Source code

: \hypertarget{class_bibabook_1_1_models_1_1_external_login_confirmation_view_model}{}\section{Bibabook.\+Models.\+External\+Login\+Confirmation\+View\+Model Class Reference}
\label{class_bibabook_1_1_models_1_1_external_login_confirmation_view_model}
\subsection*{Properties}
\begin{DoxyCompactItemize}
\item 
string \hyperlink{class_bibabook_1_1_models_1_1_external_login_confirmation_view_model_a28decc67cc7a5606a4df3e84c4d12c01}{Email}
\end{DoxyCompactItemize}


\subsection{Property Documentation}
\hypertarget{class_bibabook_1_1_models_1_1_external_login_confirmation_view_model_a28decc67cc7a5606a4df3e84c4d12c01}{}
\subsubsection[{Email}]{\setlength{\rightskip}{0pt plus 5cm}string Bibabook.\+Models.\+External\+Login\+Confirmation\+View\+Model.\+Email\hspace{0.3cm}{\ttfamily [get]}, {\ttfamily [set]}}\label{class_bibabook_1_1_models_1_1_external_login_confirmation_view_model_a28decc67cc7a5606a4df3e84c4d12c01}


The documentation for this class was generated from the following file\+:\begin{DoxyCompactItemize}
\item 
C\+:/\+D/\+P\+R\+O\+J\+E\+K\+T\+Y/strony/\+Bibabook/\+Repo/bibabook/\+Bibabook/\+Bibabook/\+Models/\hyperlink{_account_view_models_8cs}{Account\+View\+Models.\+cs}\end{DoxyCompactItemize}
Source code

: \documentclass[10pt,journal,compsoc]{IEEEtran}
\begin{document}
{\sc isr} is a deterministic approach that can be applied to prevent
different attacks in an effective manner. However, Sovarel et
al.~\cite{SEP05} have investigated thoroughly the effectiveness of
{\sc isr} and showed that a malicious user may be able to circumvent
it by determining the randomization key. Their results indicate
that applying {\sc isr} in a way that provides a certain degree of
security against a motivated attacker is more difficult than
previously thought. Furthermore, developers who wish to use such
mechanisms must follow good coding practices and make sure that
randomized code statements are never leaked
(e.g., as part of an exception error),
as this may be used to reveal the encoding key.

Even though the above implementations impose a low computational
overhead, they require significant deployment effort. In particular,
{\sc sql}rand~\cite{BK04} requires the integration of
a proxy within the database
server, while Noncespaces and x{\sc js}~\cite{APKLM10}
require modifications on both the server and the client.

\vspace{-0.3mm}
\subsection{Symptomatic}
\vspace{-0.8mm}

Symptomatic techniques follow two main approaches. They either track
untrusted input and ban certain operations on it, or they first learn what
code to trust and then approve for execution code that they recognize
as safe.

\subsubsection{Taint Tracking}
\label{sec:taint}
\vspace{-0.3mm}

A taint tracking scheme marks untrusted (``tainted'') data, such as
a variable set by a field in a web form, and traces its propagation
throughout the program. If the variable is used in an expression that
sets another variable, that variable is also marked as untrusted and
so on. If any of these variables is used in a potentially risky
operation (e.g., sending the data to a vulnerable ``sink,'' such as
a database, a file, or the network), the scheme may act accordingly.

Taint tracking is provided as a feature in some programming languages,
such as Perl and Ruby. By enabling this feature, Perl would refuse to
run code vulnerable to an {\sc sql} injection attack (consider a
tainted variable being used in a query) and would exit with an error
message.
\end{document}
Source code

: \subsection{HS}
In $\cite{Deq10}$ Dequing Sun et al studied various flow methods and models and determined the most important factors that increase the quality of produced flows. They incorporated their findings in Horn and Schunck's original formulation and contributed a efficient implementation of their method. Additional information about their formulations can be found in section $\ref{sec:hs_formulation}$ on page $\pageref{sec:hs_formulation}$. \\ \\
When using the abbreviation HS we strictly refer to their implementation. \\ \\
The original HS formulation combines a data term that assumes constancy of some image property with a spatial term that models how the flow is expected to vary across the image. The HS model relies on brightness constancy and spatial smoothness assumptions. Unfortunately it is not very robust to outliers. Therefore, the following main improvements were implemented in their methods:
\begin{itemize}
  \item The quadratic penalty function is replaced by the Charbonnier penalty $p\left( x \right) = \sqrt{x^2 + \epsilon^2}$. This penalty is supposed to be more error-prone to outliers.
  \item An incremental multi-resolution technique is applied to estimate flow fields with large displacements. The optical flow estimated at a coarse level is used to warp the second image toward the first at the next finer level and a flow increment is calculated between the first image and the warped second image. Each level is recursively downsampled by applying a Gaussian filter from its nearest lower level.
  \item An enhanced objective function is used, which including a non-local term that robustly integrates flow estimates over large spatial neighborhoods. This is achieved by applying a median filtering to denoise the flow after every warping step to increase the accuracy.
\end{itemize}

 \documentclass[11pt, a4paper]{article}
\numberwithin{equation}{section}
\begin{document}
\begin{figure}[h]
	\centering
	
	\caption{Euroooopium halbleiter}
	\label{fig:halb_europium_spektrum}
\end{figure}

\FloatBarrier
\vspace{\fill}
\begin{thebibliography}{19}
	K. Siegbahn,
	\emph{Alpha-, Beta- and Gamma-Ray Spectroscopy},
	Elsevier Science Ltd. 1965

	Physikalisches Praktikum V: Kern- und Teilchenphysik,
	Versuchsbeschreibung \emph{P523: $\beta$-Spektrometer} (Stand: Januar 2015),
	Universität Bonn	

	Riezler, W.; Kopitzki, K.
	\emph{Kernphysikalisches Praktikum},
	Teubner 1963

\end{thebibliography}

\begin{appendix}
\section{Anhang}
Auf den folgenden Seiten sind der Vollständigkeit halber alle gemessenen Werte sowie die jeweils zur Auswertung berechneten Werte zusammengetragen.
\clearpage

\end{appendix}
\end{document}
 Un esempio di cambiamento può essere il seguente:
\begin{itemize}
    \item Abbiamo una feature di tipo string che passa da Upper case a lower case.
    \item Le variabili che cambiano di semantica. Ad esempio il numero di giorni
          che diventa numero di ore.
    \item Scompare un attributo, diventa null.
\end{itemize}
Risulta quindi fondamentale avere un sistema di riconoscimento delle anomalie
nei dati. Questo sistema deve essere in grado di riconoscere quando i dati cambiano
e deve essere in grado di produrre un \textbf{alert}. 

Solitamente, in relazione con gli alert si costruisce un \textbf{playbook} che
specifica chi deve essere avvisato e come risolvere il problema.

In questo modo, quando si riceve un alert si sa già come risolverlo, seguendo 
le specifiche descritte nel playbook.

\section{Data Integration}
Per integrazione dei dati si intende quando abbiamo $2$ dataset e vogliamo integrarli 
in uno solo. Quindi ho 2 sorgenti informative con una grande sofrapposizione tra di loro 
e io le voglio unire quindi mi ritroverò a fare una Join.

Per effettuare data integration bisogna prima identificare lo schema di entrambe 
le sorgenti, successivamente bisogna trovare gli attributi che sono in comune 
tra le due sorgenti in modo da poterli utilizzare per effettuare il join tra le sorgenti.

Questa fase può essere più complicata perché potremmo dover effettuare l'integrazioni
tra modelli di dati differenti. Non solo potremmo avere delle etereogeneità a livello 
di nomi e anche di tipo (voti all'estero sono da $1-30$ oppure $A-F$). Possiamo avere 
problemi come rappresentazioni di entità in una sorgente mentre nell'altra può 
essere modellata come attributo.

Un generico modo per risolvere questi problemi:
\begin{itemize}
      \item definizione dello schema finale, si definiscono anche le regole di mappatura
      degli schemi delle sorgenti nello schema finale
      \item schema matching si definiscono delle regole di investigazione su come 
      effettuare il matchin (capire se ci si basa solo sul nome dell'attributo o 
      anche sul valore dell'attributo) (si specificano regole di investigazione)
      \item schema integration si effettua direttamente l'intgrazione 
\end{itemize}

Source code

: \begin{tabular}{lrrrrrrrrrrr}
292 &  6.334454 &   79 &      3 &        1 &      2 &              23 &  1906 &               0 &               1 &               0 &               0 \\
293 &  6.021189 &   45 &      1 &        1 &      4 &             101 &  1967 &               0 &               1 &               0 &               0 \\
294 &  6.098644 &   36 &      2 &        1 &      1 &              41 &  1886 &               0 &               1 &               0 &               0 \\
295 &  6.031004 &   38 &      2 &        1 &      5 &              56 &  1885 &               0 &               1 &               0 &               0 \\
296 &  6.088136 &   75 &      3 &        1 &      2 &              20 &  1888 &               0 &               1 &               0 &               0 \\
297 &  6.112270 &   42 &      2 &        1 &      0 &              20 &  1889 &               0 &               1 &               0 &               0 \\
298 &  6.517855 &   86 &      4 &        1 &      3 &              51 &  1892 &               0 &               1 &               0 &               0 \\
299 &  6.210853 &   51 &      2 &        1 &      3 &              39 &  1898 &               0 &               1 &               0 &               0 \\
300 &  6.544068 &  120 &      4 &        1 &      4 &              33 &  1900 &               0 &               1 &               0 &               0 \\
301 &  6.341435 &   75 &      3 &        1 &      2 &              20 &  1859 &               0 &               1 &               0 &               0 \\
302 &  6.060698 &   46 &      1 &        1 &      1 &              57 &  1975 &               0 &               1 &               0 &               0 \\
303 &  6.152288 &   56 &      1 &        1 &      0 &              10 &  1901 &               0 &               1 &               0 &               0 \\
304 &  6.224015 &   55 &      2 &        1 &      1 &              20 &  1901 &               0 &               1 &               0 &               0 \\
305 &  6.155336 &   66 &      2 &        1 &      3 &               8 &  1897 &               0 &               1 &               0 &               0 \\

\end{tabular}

* * * *

Activity
All lines above between those holding "able to circumvent" and "A taint tracking", inclusive, must be set down unchanged, and no other line may be included.

Response area
{\sc isr} and showed that a malicious user may be able to circumvent
it by determining the randomization key. Their results indicate
that applying {\sc isr} in a way that provides a certain degree of
security against a motivated attacker is more difficult than
previously thought. Furthermore, developers who wish to use such
mechanisms must follow good coding practices and make sure that
randomized code statements are never leaked
(e.g., as part of an exception error),
as this may be used to reveal the encoding key.

Even though the above implementations impose a low computational
overhead, they require significant deployment effort. In particular,
{\sc sql}rand~\cite{BK04} requires the integration of
a proxy within the database
server, while Noncespaces and x{\sc js}~\cite{APKLM10}
require modifications on both the server and the client.

\vspace{-0.3mm}
\subsection{Symptomatic}
\vspace{-0.8mm}

Symptomatic techniques follow two main approaches. They either track
untrusted input and ban certain operations on it, or they first learn what
code to trust and then approve for execution code that they recognize
as safe.

\subsubsection{Taint Tracking}
\label{sec:taint}
\vspace{-0.3mm}

A taint tracking scheme marks untrusted (``tainted'') data, such as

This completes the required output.